It is a colorless solid that has been a topic of research since its discovery in oil and separation from deep natural gas condensates.
Although present in only trace concentrations in typical oils, due to their great thermodynamic stability, diamondoids such as diamantane are naturally concentrated by catagenesis, becoming important constituents of some natural gas condensates including those from the Norphlet Formation, U.S. Gulf of Mexico, and the Western Canada Basin.
[2] Diamantane was chosen as the Congress Emblem of the 1963 London IUPAC meeting, and was featured as a decoration on the cover of abstracts, program, and publicity material.
[3] The year 1966 also marked the isolation of diamantane from the high-boiling fractions of the crude oil of Hodonin (from which adamantane was discovered) and the achievement of a significant improvement in its yield (to 10%).

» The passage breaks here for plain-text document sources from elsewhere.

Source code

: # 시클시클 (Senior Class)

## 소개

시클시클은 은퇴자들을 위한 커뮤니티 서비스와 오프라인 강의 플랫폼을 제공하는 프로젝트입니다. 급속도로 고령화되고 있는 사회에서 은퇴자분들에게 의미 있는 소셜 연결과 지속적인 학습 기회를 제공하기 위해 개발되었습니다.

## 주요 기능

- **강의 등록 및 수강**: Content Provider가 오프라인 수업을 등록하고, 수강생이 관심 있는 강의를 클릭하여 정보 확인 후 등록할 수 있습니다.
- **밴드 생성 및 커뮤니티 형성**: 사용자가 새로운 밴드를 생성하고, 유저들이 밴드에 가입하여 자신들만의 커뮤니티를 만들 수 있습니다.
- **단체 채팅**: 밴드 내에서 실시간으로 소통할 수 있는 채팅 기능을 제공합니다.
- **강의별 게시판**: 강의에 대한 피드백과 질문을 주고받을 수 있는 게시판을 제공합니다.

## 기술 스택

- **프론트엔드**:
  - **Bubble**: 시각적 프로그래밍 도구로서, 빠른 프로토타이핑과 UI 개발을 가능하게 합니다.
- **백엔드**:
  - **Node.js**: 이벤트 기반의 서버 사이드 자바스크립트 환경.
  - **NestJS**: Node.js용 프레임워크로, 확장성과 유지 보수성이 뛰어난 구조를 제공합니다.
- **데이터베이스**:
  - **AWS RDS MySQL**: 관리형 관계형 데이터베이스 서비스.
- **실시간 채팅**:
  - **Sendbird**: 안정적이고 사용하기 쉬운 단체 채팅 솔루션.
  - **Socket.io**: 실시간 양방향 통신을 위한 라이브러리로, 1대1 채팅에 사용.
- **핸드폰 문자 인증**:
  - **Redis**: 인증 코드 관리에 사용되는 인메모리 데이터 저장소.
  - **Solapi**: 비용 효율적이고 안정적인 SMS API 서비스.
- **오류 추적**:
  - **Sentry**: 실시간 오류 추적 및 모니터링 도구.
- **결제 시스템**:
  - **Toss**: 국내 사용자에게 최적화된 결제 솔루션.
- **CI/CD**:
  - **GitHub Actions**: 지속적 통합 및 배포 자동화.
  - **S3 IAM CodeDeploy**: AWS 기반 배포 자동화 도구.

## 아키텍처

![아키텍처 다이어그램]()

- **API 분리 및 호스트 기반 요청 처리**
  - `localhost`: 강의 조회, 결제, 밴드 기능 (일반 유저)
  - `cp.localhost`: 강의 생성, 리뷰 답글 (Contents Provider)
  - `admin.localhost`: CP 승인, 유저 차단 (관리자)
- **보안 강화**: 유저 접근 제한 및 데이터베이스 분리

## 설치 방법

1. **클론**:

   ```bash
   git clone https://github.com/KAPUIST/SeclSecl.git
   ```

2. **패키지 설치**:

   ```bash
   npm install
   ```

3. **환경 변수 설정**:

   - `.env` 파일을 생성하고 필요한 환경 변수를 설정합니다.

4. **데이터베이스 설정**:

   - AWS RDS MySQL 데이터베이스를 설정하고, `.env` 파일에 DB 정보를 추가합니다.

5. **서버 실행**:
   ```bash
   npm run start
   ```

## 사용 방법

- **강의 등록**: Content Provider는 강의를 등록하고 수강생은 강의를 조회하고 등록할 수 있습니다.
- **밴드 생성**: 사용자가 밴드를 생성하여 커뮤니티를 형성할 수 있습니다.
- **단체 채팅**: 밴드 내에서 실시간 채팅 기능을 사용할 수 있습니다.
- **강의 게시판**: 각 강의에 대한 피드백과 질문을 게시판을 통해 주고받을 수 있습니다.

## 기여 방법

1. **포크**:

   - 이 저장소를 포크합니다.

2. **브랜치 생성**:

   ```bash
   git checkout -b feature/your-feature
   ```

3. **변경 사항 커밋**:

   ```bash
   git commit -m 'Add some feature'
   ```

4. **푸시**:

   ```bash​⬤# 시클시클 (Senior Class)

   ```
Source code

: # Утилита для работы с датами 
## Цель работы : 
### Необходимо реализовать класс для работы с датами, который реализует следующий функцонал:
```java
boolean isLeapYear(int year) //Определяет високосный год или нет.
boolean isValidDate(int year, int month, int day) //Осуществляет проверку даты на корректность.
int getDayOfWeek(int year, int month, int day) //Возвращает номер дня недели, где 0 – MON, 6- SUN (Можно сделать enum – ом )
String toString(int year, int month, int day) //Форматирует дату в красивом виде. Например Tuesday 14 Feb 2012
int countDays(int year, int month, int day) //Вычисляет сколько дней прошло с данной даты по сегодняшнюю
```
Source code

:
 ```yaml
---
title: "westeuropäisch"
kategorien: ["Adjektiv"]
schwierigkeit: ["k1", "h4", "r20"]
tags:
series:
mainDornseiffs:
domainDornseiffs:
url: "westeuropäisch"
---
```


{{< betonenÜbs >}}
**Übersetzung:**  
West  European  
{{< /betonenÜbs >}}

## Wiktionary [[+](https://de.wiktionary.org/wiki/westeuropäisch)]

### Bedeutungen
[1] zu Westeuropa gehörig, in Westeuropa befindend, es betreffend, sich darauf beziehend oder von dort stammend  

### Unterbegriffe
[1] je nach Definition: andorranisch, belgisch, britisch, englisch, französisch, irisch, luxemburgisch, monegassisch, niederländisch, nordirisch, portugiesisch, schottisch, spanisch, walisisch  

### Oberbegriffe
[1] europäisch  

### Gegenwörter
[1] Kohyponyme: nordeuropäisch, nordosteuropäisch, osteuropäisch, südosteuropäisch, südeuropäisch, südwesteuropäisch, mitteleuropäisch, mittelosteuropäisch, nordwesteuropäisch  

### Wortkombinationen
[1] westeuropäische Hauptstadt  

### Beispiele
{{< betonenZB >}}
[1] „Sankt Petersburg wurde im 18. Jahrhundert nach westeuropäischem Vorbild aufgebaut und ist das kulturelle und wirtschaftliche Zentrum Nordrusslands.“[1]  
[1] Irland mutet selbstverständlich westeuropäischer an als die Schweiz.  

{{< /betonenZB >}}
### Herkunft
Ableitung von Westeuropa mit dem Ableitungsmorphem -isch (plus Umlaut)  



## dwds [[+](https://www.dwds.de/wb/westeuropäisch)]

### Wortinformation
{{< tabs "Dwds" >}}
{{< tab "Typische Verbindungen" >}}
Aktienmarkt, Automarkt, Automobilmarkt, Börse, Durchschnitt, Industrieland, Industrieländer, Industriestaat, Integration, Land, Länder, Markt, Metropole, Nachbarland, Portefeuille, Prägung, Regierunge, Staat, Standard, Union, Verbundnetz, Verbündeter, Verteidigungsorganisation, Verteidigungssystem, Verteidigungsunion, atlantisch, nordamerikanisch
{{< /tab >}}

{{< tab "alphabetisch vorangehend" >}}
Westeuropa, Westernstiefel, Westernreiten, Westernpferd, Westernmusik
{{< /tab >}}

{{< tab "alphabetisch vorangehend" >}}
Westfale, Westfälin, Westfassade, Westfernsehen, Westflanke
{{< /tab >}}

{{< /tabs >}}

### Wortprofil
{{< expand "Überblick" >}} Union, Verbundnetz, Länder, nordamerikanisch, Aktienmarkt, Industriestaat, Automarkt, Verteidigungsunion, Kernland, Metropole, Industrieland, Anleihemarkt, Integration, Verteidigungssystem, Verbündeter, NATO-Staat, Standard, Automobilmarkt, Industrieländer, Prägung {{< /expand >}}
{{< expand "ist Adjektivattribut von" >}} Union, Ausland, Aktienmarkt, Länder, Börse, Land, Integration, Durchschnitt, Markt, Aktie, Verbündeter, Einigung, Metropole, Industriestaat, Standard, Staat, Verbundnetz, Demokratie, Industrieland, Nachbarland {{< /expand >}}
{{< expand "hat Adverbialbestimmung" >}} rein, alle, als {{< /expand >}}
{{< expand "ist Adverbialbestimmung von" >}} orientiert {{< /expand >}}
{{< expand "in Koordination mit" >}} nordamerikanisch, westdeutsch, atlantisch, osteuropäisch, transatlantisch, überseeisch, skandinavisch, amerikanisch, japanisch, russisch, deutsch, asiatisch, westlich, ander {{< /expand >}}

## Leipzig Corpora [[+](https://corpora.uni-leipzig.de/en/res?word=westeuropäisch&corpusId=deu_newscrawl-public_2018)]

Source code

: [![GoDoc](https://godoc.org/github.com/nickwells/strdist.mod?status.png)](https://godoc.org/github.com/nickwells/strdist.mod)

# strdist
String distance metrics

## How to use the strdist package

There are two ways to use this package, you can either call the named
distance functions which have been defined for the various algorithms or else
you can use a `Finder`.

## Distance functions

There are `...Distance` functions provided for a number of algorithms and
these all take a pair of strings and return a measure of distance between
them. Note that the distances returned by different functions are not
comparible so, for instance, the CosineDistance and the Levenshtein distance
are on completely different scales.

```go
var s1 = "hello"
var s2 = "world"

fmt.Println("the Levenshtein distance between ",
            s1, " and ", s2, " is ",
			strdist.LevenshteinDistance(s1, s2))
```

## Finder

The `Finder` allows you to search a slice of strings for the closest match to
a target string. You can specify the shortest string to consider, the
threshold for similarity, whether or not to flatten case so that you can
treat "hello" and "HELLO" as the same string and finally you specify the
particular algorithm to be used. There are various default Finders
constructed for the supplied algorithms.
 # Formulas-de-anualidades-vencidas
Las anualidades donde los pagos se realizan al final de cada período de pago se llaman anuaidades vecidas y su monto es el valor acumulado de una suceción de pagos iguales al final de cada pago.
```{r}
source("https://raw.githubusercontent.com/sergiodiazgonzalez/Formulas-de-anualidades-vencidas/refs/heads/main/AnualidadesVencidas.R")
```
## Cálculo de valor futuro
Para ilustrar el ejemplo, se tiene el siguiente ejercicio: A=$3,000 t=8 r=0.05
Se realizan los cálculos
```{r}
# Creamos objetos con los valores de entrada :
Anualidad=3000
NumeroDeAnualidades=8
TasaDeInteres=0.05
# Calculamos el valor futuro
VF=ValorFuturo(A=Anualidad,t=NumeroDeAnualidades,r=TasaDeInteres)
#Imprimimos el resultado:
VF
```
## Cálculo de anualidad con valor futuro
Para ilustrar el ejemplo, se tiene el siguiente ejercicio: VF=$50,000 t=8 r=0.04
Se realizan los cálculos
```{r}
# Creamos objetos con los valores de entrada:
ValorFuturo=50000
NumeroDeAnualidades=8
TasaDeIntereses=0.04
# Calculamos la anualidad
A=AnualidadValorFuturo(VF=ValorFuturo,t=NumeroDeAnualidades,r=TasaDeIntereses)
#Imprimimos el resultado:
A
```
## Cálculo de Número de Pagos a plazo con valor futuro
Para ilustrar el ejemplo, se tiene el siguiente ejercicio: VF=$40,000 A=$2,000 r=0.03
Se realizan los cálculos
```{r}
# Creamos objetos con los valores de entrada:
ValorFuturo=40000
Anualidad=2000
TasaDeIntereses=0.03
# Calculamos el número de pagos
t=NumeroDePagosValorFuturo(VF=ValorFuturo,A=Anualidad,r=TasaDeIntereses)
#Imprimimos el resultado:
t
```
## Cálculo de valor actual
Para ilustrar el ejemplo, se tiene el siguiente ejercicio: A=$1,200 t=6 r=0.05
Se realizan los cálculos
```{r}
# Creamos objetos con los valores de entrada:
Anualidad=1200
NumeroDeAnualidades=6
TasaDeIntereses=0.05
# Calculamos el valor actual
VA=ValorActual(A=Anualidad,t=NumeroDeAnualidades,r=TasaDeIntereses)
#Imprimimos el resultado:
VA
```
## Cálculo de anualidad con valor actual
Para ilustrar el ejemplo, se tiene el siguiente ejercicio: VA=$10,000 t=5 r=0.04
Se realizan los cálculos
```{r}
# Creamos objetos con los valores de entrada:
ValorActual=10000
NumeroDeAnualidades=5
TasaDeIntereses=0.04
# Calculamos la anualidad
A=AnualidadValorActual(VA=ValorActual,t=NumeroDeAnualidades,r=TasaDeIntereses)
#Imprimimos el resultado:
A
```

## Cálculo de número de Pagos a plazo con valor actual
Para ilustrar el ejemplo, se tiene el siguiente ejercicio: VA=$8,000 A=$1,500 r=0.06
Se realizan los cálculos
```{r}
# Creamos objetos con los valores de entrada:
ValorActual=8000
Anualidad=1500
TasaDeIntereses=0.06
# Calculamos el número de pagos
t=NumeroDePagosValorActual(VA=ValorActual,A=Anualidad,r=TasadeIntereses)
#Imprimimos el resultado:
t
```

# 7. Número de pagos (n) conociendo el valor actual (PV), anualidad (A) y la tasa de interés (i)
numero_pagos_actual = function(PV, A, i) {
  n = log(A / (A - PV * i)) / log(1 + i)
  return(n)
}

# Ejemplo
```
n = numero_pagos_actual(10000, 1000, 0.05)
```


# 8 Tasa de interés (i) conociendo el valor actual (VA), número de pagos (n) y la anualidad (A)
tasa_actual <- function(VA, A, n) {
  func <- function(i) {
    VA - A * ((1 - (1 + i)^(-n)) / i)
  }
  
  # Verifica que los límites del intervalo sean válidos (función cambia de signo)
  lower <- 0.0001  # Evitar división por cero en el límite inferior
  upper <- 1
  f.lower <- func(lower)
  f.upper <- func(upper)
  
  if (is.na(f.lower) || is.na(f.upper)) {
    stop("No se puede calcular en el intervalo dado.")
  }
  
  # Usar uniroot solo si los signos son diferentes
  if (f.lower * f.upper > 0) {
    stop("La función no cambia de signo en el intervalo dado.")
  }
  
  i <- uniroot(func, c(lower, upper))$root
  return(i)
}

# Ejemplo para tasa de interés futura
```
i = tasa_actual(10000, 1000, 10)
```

[3] The convenient, synthetic route begins with the dimerization of norbornadiene (1) catalyzed by a mixture of cobalt bromide-triphenylphosphine and boron trifluoride etherate.
The next step is a rearrangement, which occurs in a hot solution of cyclohexane or carbon disulfide with aluminum bromide and forms the main product diamantane (4).
Diamantane can be nitrated by treatment with nitronium tetrafluoroborate (in nitrile-free nitromethane) to give a mixture of two isomeric nitrodiamantanes.